In high-stakes testing situations, remote proctoring services can allow students to take assessments at any time using their own computer while proctors monitor and record their webcams, physical environments, and desktops. Issues with proctoring include student concerns about privacy, increased anxiety because of the unfamiliar proctoring situation, difficulty in finding a private place to take the assessment uninterrupted, and difficulty in maintaining internet connection.

Course Participation

When teaching on campus, it is not uncommon to have attendance factor into a course grade. It is fairly straightforward—students show up for class, they mostly pay attention, they may speak up in a class discussion or work in a small group. You give them a grade at the end of the semester. Online classes with no required synchronous components can be trickier. Depending on the course level and content, some instructors may substitute an auto-graded quiz over the reading or video or an assignment like a minute paper where they write briefly about one or two things in the module.

In some in-person courses, participation is presumed by attendance. Students who are present are, by default, considered to be participating. As you have likely seen in many class settings, that presumption is not always true. While answering a question or submitting a quiz is enough to prove attendance for financial aid reporting purposes, it doesn’t provide the level of engagement that we hope to see in an online class.

Just as in your physical classroom, different approaches will engage different students, and it may take some experimentation to find out what works best for your course. Having a variety of participatory activities the first couple of times you teach a given course can allow you to gauge which ones you want to keep and which ones you don’t.

Expectations for active participation

There are three main expectations that both faculty and students should be able to have regarding active participation in an online class and they don’t have anything to do with word count, logins, or liking posts.

The first expectation should be that participating will help students learn or practice something that supports a desired learning outcome. The connection needs to be made explicitly enough that students can see the point of the interaction. When students feel that participation is merely busywork with no real benefit to them, they are much less likely to take part and benefit from the interaction. Explaining your participation activities transparently can clarify the purpose and benefit for your students and yourself.
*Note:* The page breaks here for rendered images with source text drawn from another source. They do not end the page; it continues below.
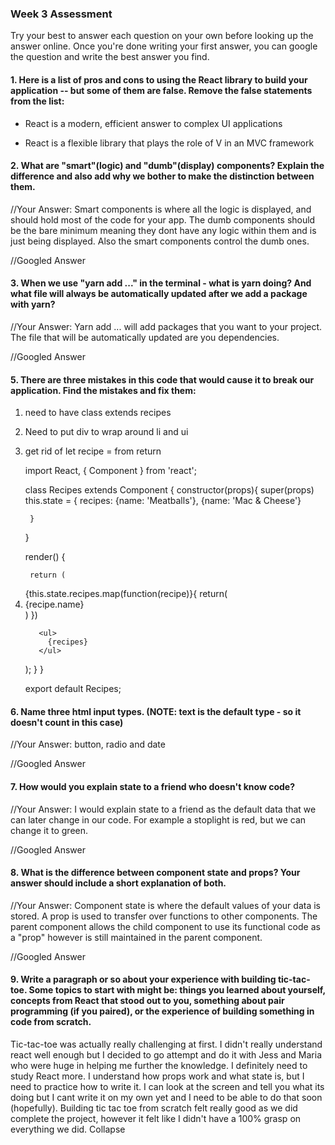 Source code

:### Week 3 Assessment

Try your best to answer each question on your own before looking up the answer online. Once you're done writing your first answer, you can google the question and write the best answer you find.

#### 1. Here is a list of pros and cons to using the React library to build your application -- but some of them are false. Remove the false statements from the list:

<!-- - React was created to be simple, so that even people with minimal code experience could use it and create Single Page Applications (SPAs) -->
- React is a modern, efficient answer to complex UI applications
<!-- - React is a full stack framework for modern web applications -->
- React is a flexible library that plays the role of V in an MVC framework


 #### 2. What are "smart"(logic) and "dumb"(display) components? Explain the difference and also add why we bother to make the distinction between them.


 //Your Answer: Smart components is where all the logic is displayed, and should hold most of the code for your app. The dumb components should be the bare minimum meaning they dont have any logic within them and is just being displayed. Also the smart components control the dumb ones.


 //Googled Answer


#### 3. When we use "yarn add ..." in the terminal - what is yarn doing? And what file will always be automatically updated after we add a package with yarn?


 //Your Answer: Yarn add ... will add packages that you want to your project. The file that will be automatically updated are you dependencies.


 //Googled Answer


#### 5. There are three mistakes in this code that would cause it to break our application. Find the mistakes and fix them:

1) need to have class extends recipes
2) Need to put div to wrap around li and ui
3) get rid of let recipe = from return

    import React, { Component } from 'react';

    class Recipes extends Component {
      constructor(props){
        super(props)
        this.state = {
          recipes:
            {name: 'Meatballs'},
            {name: 'Mac & Cheese'}

        }
      }

      render() {

        return (
    <div>
        {this.state.recipes.map(function(recipe)}{
            return(
              <li key={recipe.name}>{recipe.name}</li>
            )
          })

          <ul>
            {recipes}
          </ul>
    </div>
        );
      }
    }

    export default Recipes;

#### 6. Name three html input types. (NOTE: text is the default type - so it doesn't count in this case)

 //Your Answer: button, radio and date


 //Googled Answer


 #### 7. How would you explain state to a friend who doesn't know code?

 //Your Answer: I would explain state to a friend as the default data that we can later change in our code. For example a stoplight is red, but we can change it to green.


 //Googled Answer


 #### 8. What is the difference between component state and props? Your answer should include a short explanation of both.


 //Your Answer: Component state is where the default values of your data is stored. A prop is used to transfer over functions to other components. The parent component allows the child component to use its functional code as a "prop" however is still maintained in the parent component.


 //Googled Answer


#### 9. Write a paragraph or so about your experience with building tic-tac-toe. Some topics to start with might be: things you learned about yourself, concepts from React that stood out to you, something about pair programming (if you paired), or the experience of building something in code from scratch.

Tic-tac-toe was actually really challenging at first. I didn't really understand react well enough but I decided to go attempt and do it with Jess and Maria who were huge in helping me further the knowledge. I definitely need to study React more. I understand how props work and what state is, but I need to practice how to write it. I can look at the screen and tell you what its doing but I cant write it on my own yet and I need to be able to do that soon (hopefully). Building tic tac toe from scratch felt really good as we did complete the project, however it felt like I didn't have a 100% grasp on everything we did.
Collapse
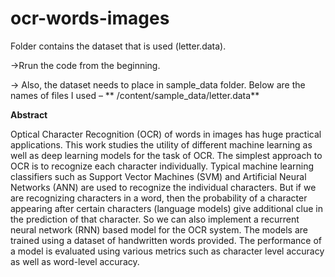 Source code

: # ocr-words-images

Folder contains the dataset that is used (letter.data).

->Rrun the code from the beginning.

-> Also, the dataset needs to place in sample_data folder. Below are the names of files I used –
       ** /content/sample_data/letter.data**


**Abstract**


Optical Character Recognition (OCR) of words in images has huge practical applications. 
This work studies the utility of different machine learning as well as deep learning models for the task of OCR. 
The simplest approach to OCR is to recognize each character individually. 
Typical machine learning classifiers such as Support Vector Machines (SVM) and Artificial Neural Networks (ANN) are used to recognize the individual characters. 
But if we are recognizing characters in a word, then the probability of a character appearing after certain characters (language models) give additional clue in the prediction of that character. 
So we can also implement a recurrent neural network (RNN) based model for the OCR system. The models are trained using a dataset of handwritten words provided. 
The performance of a model is evaluated using various metrics such as character level accuracy as well as word-level accuracy.


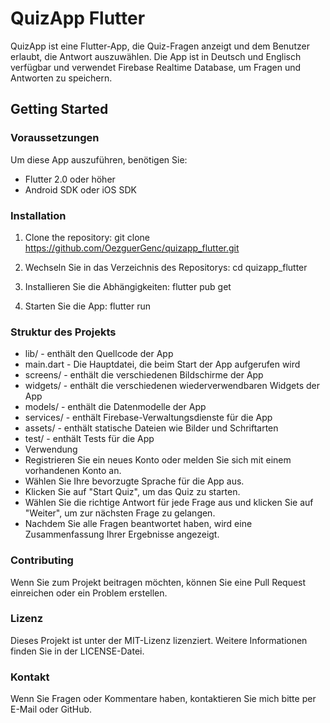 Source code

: # QuizApp Flutter
QuizApp ist eine Flutter-App, die Quiz-Fragen anzeigt und dem Benutzer erlaubt, die Antwort auszuwählen. Die App ist in Deutsch und Englisch verfügbar und verwendet Firebase Realtime Database, um Fragen und Antworten zu speichern.

## Getting Started
### Voraussetzungen
Um diese App auszuführen, benötigen Sie:

- Flutter 2.0 oder höher
- Android SDK oder iOS SDK

### Installation
1. Clone the repository: git clone https://github.com/OezguerGenc/quizapp_flutter.git

2. Wechseln Sie in das Verzeichnis des Repositorys: cd quizapp_flutter

3. Installieren Sie die Abhängigkeiten: flutter pub get

4. Starten Sie die App: flutter run

### Struktur des Projekts
- lib/ - enthält den Quellcode der App
- main.dart - Die Hauptdatei, die beim Start der App aufgerufen wird
- screens/ - enthält die verschiedenen Bildschirme der App
- widgets/ - enthält die verschiedenen wiederverwendbaren Widgets der App
- models/ - enthält die Datenmodelle der App
- services/ - enthält Firebase-Verwaltungsdienste für die App
- assets/ - enthält statische Dateien wie Bilder und Schriftarten
- test/ - enthält Tests für die App
- Verwendung
- Registrieren Sie ein neues Konto oder melden Sie sich mit einem vorhandenen Konto an.
- Wählen Sie Ihre bevorzugte Sprache für die App aus.
- Klicken Sie auf "Start Quiz", um das Quiz zu starten.
- Wählen Sie die richtige Antwort für jede Frage aus und klicken Sie auf "Weiter", um zur nächsten Frage zu gelangen.
- Nachdem Sie alle Fragen beantwortet haben, wird eine Zusammenfassung Ihrer Ergebnisse angezeigt.

### Contributing
Wenn Sie zum Projekt beitragen möchten, können Sie eine Pull Request einreichen oder ein Problem erstellen.

### Lizenz
Dieses Projekt ist unter der MIT-Lizenz lizenziert. Weitere Informationen finden Sie in der LICENSE-Datei.

### Kontakt
Wenn Sie Fragen oder Kommentare haben, kontaktieren Sie mich bitte per E-Mail oder GitHub.
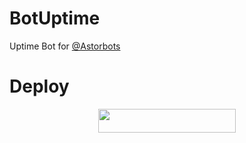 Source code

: # BotUptime
Uptime Bot for [@Astorbots](https://t.me/AstorBots)

# Deploy
<p align="center"><a href="https://heroku.com/deploy?template=https://github.com/spryslade/Astor-UptimeBot"> <img src="https://img.shields.io/badge/Deploy%20To%20Heroku-voilet?style=for-the-badge&logo=heroku" width="220" height="38.45"/></a></p>
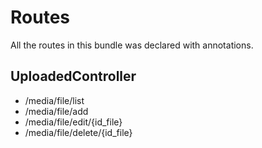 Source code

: Routes
======

All the routes in this bundle was declared with annotations.

UploadedController
------------------

- /media/file/list
- /media/file/add
- /media/file/edit/{id_file}
- /media/file/delete/{id_file} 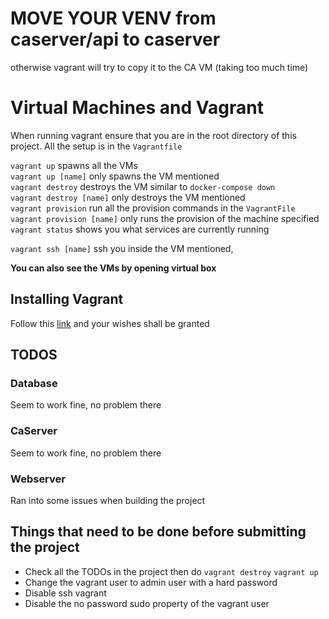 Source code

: # MOVE YOUR VENV from caserver/api to caserver 
otherwise vagrant will try to copy it to the CA VM (taking too much time)


# Virtual Machines and Vagrant
When running vagrant ensure that you are in the root directory of this project.
All the setup is in the `Vagrantfile`

`vagrant up` spawns all the VMs  
`vagrant up [name]` only spawns the VM mentioned  
`vagrant destroy` destroys the VM similar to `docker-compose down`  
`vagrant destroy [name]` only destroys the VM mentioned  
`vagrant provision` run all the provision commands in the `VagrantFile`  
`vagrant provision [name]` only runs the provision of the machine specified  
`vagrant status` shows you what services are currently running

`vagrant ssh [name]` ssh you inside the VM mentioned,

**You can also see the VMs by opening virtual box**

## Installing Vagrant
Follow this [link](https://www.vagrantup.com/downloads) and your wishes shall
be granted

## TODOS

### Database
Seem to work fine, no problem there

### CaServer
Seem to work fine, no problem there

### Webserver
Ran into some issues when building the project

## Things that need to be done before submitting the project
- Check all the TODOs in the project then do `vagrant destroy` `vagrant up`
- Change the vagrant user to admin user with a hard password
- Disable ssh vagrant
- Disable the no password sudo property of the vagrant user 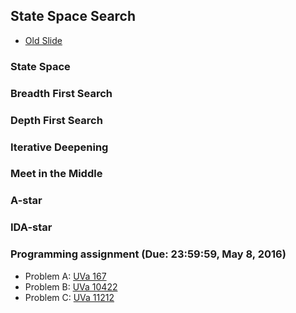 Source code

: ## State Space Search

+   [Old Slide](CP2_lec02_state_space_search.pdf)

### State Space

### Breadth First Search

### Depth First Search

### Iterative Deepening

### Meet in the Middle

### A-star

### IDA-star

### Programming assignment (Due: 23:59:59, May 8, 2016)

+   Problem A: [UVa 167](https://uva.onlinejudge.org/external/1/167.pdf)
+   Problem B: [UVa 10422](https://uva.onlinejudge.org/external/104/10422.pdf)
+   Problem C: [UVa 11212](https://uva.onlinejudge.org/external/112/11212.pdf)
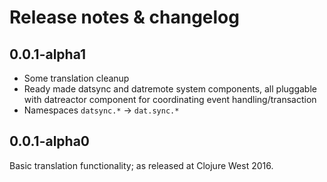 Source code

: 
# Release notes & changelog


## 0.0.1-alpha1

* Some translation cleanup
* Ready made datsync and datremote system components, all pluggable with datreactor component for coordinating
  event handling/transaction
* Namespaces `datsync.*` -> `dat.sync.*`


## 0.0.1-alpha0

Basic translation functionality; as released at Clojure West 2016.
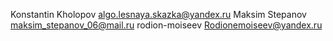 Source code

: Konstantin Kholopov algo.lesnaya.skazka@yandex.ru
Maksim Stepanov maksim_stepanov_06@mail.ru
rodion-moiseev Rodionemoiseev@yandex.ru
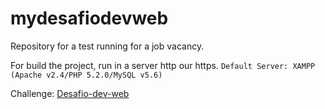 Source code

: # mydesafiodevweb

Repository for a test running for a job vacancy.

For build the project, run in a server http our https. 
`Default Server: XAMPP (Apache v2.4/PHP 5.2.0/MySQL v5.6)`

Challenge: [Desafio-dev-web](https://github.com/NikolasRoger/desafio-dev-web) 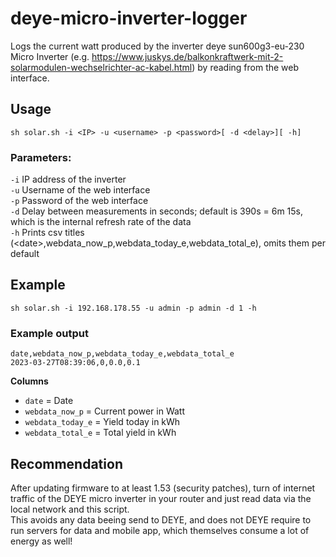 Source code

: # deye-micro-inverter-logger

Logs the current watt produced by the inverter deye sun600g3-eu-230 Micro Inverter (e.g. https://www.juskys.de/balkonkraftwerk-mit-2-solarmodulen-wechselrichter-ac-kabel.html) by reading from the web interface.

## Usage

  `sh solar.sh -i <IP> -u <username> -p <password>[ -d <delay>][ -h]`

### Parameters:

`-i` IP address of the inverter  
`-u` Username of the web interface  
`-p` Password of the web interface  
`-d` Delay between measurements in seconds; default is 390s = 6m 15s, which is the internal refresh rate of the data  
`-h` Prints csv titles (&lt;date>,webdata_now_p,webdata_today_e,webdata_total_e), omits them per default  

## Example

`sh solar.sh -i 192.168.178.55 -u admin -p admin -d 1 -h`

### Example output

`date,webdata_now_p,webdata_today_e,webdata_total_e`  
`2023-03-27T08:39:06,0,0.0,0.1`  

**Columns**

- `date` = Date
- `webdata_now_p` = Current power in Watt
- `webdata_today_e` = Yield today in kWh
- `webdata_total_e` = Total yield in kWh

## Recommendation

After updating firmware to at least 1.53 (security patches), turn of internet traffic of the DEYE micro inverter in your router and just read data via the local network and this script.  
This avoids any data beeing send to DEYE, and does not DEYE require to run servers for data and mobile app, which themselves consume a lot of energy as well! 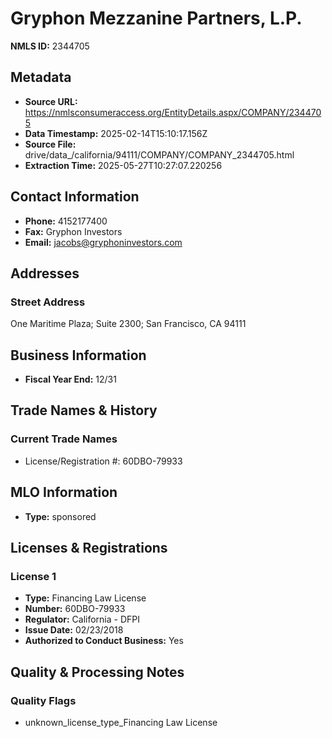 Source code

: # Gryphon Mezzanine Partners, L.P.

**NMLS ID:** 2344705

## Metadata
- **Source URL:** https://nmlsconsumeraccess.org/EntityDetails.aspx/COMPANY/2344705
- **Data Timestamp:** 2025-02-14T15:10:17.156Z
- **Source File:** drive/data_/california/94111/COMPANY/COMPANY_2344705.html
- **Extraction Time:** 2025-05-27T10:27:07.220256

## Contact Information
- **Phone:** 4152177400
- **Fax:** Gryphon Investors
- **Email:** jacobs@gryphoninvestors.com

## Addresses
### Street Address
One Maritime Plaza; Suite 2300; San Francisco, CA 94111

## Business Information
- **Fiscal Year End:** 12/31

## Trade Names & History
### Current Trade Names
- License/Registration #: 60DBO-79933

## MLO Information
- **Type:** sponsored

## Licenses & Registrations

### License 1
- **Type:** Financing Law License
- **Number:** 60DBO-79933
- **Regulator:** California - DFPI
- **Issue Date:** 02/23/2018
- **Authorized to Conduct Business:** Yes

## Quality & Processing Notes
### Quality Flags
- unknown_license_type_Financing Law License
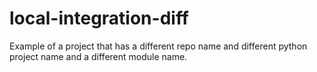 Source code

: # local-integration-diff

Example of a project that has a different repo name and different python project
name and a different module name.
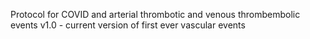 Protocol for COVID and arterial thrombotic and venous thrombembolic events v1.0 - current version of first ever vascular events
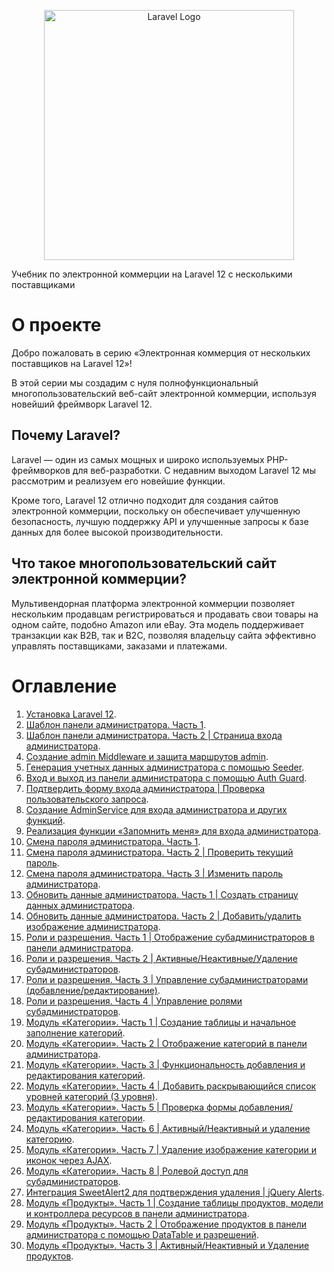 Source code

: <p style="text-align: center"><a href="https://laravel.com" target="_blank"><img src="https://raw.githubusercontent.com/laravel/art/master/logo-lockup/5%20SVG/2%20CMYK/1%20Full%20Color/laravel-logolockup-cmyk-red.svg" width="400" alt="Laravel Logo"></a></p>
Учебник по электронной коммерции на Laravel 12 с несколькими поставщиками

# О проекте

Добро пожаловать в серию «Электронная коммерция от нескольких поставщиков на Laravel 12»!

В этой серии мы создадим с нуля полнофункциональный многопользовательский веб-сайт электронной коммерции, используя новейший фреймворк Laravel 12.

## Почему Laravel?

Laravel — один из самых мощных и широко используемых PHP-фреймворков для веб-разработки. С недавним выходом Laravel 12 мы рассмотрим и реализуем его новейшие функции.

Кроме того, Laravel 12 отлично подходит для создания сайтов электронной коммерции, поскольку он обеспечивает улучшенную безопасность, лучшую поддержку API и улучшенные запросы к базе данных для более высокой производительности.

## Что такое многопользовательский сайт электронной коммерции?

Мультивендорная платформа электронной коммерции позволяет нескольким продавцам регистрироваться и продавать свои товары на одном сайте, подобно Amazon или eBay. Эта модель поддерживает транзакции как B2B, так и B2C, позволяя владельцу сайта эффективно управлять поставщиками, заказами и платежами.

# Оглавление

1. [Установка Laravel 12](/documentation/01.md).
2. [Шаблон панели администратора. Часть 1](/documentation/02.md).
3. [Шаблон панели администратора. Часть 2 | Страница входа администратора](/documentation/03.md).
4. [Создание admin Middleware и защита маршрутов admin](/documentation/04.md).
5. [Генерация учетных данных администратора с помощью Seeder](/documentation/05.md).
6. [Вход и выход из панели администратора с помощью Auth Guard](/documentation/06.md).
7. [Подтвердить форму входа администратора | Проверка пользовательского запроса](/documentation/07.md).
8. [Создание AdminService для входа администратора и других функций](/documentation/08.md).
9. [Реализация функции «Запомнить меня» для входа администратора](/documentation/09.md).
10. [Смена пароля администратора. Часть 1](/documentation/10.md).
11. [Смена пароля администратора. Часть 2 | Проверить текущий пароль](/documentation/11.md).
12. [Смена пароля администратора. Часть 3 | Изменить пароль администратора](/documentation/12.md).
13. [Обновить данные администратора. Часть 1 | Создать страницу данных администратора](/documentation/13.md).
14. [Обновить данные администратора. Часть 2 | Добавить/удалить изображение администратора](/documentation/14.md).
15. [Роли и разрешения. Часть 1 | Отображение субадминистраторов в панели администратора](/documentation/15.md).
16. [Роли и разрешения. Часть 2 | Активные/Неактивные/Удаление субадминистраторов](/documentation/16.md).
17. [Роли и разрешения. Часть 3 | Управление субадминистраторами (добавление/редактирование)](/documentation/17.md).
18. [Роли и разрешения. Часть 4 | Управление ролями субадминистраторов](/documentation/18.md).
19. [Модуль «Категории». Часть 1 | Создание таблицы и начальное заполнение категорий](/documentation/19.md).
20. [Модуль «Категории». Часть 2 | Отображение категорий в панели администратора](/documentation/20.md).
21. [Модуль «Категории». Часть 3 | Функциональность добавления и редактирования категорий](/documentation/21.md).
22. [Модуль «Категории». Часть 4 | Добавить раскрывающийся список уровней категорий (3 уровня)](/documentation/22.md).
23. [Модуль «Категории». Часть 5 | Проверка формы добавления/редактирования категории](/documentation/23.md).
24. [Модуль «Категории». Часть 6 | Активный/Неактивный и удаление категорию](/documentation/24.md).
25. [Модуль «Категории». Часть 7 | Удаление изображение категории и иконок через AJAX](/documentation/25.md).
26. [Модуль «Категории». Часть 8 | Ролевой доступ для субадминистраторов](/documentation/26.md).
27. [Интеграция SweetAlert2 для подтверждения удаления | jQuery Alerts](/documentation/27.md).
28. [Модуль «Продукты». Часть 1 | Создание таблицы продуктов, модели и контроллера ресурсов в панели администратора](/documentation/28.md).
29. [Модуль «Продукты». Часть 2 | Отображение продуктов в панели администратора с помощью DataTable и разрешений](/documentation/29.md).
30. [Модуль «Продукты». Часть 3 | Активный/Неактивный и Удаление продуктов](/documentation/30.md).
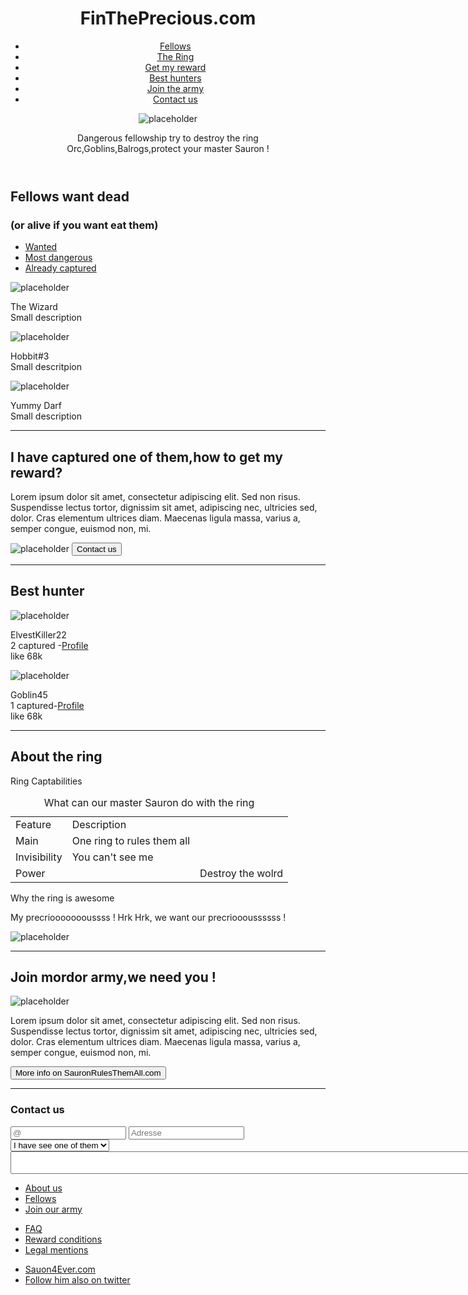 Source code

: <!DOCTYPE html>
<html lang="en">
<head>
  <meta charset="UTF-8" />
  <title>FindThePrecious</title>
  <link rel="stylesheet" href="styles/index.processed.css">
  <link href ="https://placeholder.com/">
  
</head>
 
<body>
   <header>
     <h1>FinThePrecious.com</h1>
     <nav>
    <ul>
				<li><a href="#Fellows">Fellows</a></li>
				<li><a href="#The Ring">The Ring</a></li>
				<li><a href="#Get my reward">Get my reward</a></li>
				<li><a href="#Best hunter">Best hunters</a></li>
				<li><a href="#Join the army">Join the army</a></li>
				<li><a href="#Contact us">Contact us</a></li>
			</ul>
     <img src=https://via.placeholder.com/140x140?text=140x140 alt="placeholder"/>
          <p>Dangerous fellowship try to destroy the ring</br>Orc,Goblins,Balrogs,protect your master Sauron !</>
  </header>
  
  <section>
    <h2 id="Fellows">Fellows want dead </h2> <h3> (or alive if you want eat them)</h3>
   <ul id="wanted">
				<li><a href="#">Wanted</a></li>
				<li><a href="#">Most dangerous</a></li>
				<li><a href="#">Already captured</a></li>
			</ul>
       <img src=https://via.placeholder.com/150/?text=Reward+1000+gold+coins alt="placeholder"/>
          <p>The Wizard </br> Small description</p>
       <img src=https://via.placeholder.com/150/?text=Dead alt="placeholder"/>
          <p>Hobbit#3</br>Small descritpion</p>
       <img src=https://via.placeholder.com/150/?text=Reward+250+gold+coins alt="placeholder"/>
           <p>Yummy Darf</br>Small description</p>
  </section>
  <hr/>
<section>
  <h2 id="Get my reward"> I have captured one of them,how to get my reward? </h2>
  <p> Lorem ipsum dolor sit amet, consectetur adipiscing elit. Sed non risus. Suspendisse lectus tortor, dignissim sit amet, adipiscing nec, ultricies sed, dolor. Cras elementum ultrices diam. Maecenas ligula massa, varius a, semper congue, euismod non, mi. </p>
  <img src="https://via.placeholder.com/140" alt="placeholder"/>
       <input type ="submit"
              value ="Contact us"      
        </input>
  <hr/>
  <section>
    <h2 id="Best hunter">Best hunter</h2>
      <img src="https://via.placeholder.com/70" alt="placeholder"/>
          <p>ElvestKiller22</br>2 captured -<u>Profile</u></br>like 68k</p>
      <img src="https://via.placeholder.com/70" alt="placeholder"/>
          <p> Goblin45</br>1 captured-<u>Profile</u></br>like 68k</p>
</section>

<hr/>

<section>
  <h2 id="The Ring">About the ring</h2>
    <article>
      <p>Ring Captabilities</p>
      <table>
        <caption>What can our master Sauron do with the ring</caption>
        <tr>
          <td>Feature</td>
          <td>Description</td>
        </tr>
        <tr>
          <td>Main</td>
          <td>One ring to rules them all</td>
        </tr>
        <tr>
          <td>Invisibility</td>
          <td>You can't see me</td>
        </tr>
        <tr>
          <td>Power<td>
          <td>Destroy the wolrd</td>
        </tr>
      </table>
  </article>
  <article>
    <p> Why the ring is awesome</p>
    <p> My precrioooooooussss ! Hrk Hrk, we want our precrioooussssss !</p>
    <img src=https://via.placeholder.com/110x110 alt="placeholder"/>
  </article>
</section>
<hr/>
<section>
  <h2 id="Join the army">Join mordor army,we need you !</h2>
   <img src=https://via.placeholder.com/140x140 alt="placeholder"/>
  <p>Lorem ipsum dolor sit amet, consectetur adipiscing elit. Sed non risus. Suspendisse lectus tortor, dignissim sit amet, adipiscing nec, ultricies sed, dolor. Cras elementum ultrices diam. Maecenas ligula massa, varius a, semper congue, euismod non, mi. 
  </p> 
  <input type="submit"
         value="More info on SauronRulesThemAll.com"
         </input>
</section>
    <hr/>
<section>
  <h1 id="Contact us">Contact us</h1> 
 <form method="post" action="#">
                <input type="email" name="mail" placeholder="@">
                <input type="text" name="adresse" placeholder="Adresse">
   <select>
           <option value="I have see one on them">I have see one of them</option>
           <option value="....">....</option>
           <option value="...">...</option>
       </select>
                <textarea name="textarea"
                          cols="100">
                </textarea>
            </form>
</section>
<footer>
		<nav>
			<ul>
				<li><a href="#">About us</a></li>
				<li><a href="#Fellows">Fellows</a></li>
				<li><a href="#Join the army">Join our army</a></li>
			</ul>
			<ul>
				<li><a href="#">FAQ</a></li>
				<li><a href="#">Reward conditions</a></li>
				<li><a href="#">Legal mentions</a></li>
			</ul>
			<ul>
				<li><a href="#">Sauon4Ever.com</a></li>
				<li><a href="#">Follow him also on twitter</a></li>
			</ul>
		</nav>
	</footer>
</p>
</section>
  
</body>
<script src="scripts/index.js"></script>
</html>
Another expectation is that actively participating in the course should be worth a reasonable amount of the course grade. Supporting online presence through active learning and collaboration won’t happen by itself. Instructors modeling active participation in a welcoming and supportive manner will certainly help, but students are just as likely to look at what is included in the final grade to determine what is important. If you are encouraging weekly substantive participation but all of those activities together only count for 5% of the course grade, students will get the impression that their participation is not really valued. Putting your money (grades) where your mouth is, reinforces to students the value of active learning and collaboration for their academic success.

The final expectation is that all students can authentically participate. Your students are a diverse group, so assuming that everyone has had similar experiences, similar access to technology and internet connection, or similar comfort levels sharing their experiences and thoughts with their classmates is not going to be true for everyone.

Grading Participation

While active participation and engagement are crucial for learning, when that participation becomes fixed in text or video form, grading the quality and level of participation can become a challenge because you can have a lot of actual artifacts to grade. Depending on the activities involved, instructors may grade each activity individually or grade sets of activities related to single topics or projects along with providing general feedback on what the student has done well and what could be improved.

Rubrics can be an effective way of setting everyone’s expectations for participation in class and smaller group discussions and making participation grades more transparent. Quality Matters encourages the use of a checklist or rubric for participation; the rubric or checklist may include items such as originality, quality of posts, and responsiveness to peers.

Here are some example discussion rubrics to help you think about what you might work well in your own class.

Group Work

Group work is challenging for many students in a face-to-face class. When you add the extra layers of complication from technology and asynchronous communication, it’s not surprising that some faculty simply avoid assigning group work in an online class. However, group work supports active learning and provides students with opportunities to connect with one another, lessening the isolation often felt in online classes. How you design and scaffold group work can either help or hinder students as they try to complete the tasks involved.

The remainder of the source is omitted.